■ **Exercise brief**:
An exact reprint of every record below is required, with the pictures left out.

■ **Records from a data collection**:

◇ ◇ ◇ ◇ ◇ ◇ ◇

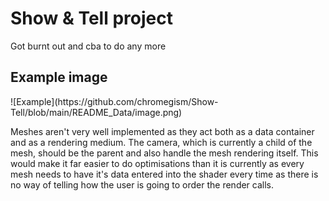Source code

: <h1>Show & Tell project</h1>
<hbar>
<p>Got burnt out and cba to do any more</p>

<h2>Example image</h2>
![Example](https://github.com/chromegism/Show-Tell/blob/main/README_Data/image.png)

</br>
<p>Meshes aren't very well implemented as they act both as a data container and as a rendering medium. The camera, which is currently a child of the mesh, should be the parent and also handle the mesh rendering itself. This would make it far easier to do optimisations than it is currently as every mesh needs to have it's data entered into the shader every time as there is no way of telling how the user is going to order the render calls.</p>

◇ ◇ ◇ ◇ ◇ ◇ ◇

■ **Task response**:
Source code

: <h1>Show & Tell project</h1>
<hbar>
<p>Got burnt out and cba to do any more</p>

<h2>Example image</h2>
![Example](https://github.com/chromegism/Show-Tell/blob/main/README_Data/image.png)

</br>
<p>Meshes aren't very well implemented as they act both as a data container and as a rendering medium. The camera, which is currently a child of the mesh, should be the parent and also handle the mesh rendering itself. This would make it far easier to do optimisations than it is currently as every mesh needs to have it's data entered into the shader every time as there is no way of telling how the user is going to order the render calls.</p>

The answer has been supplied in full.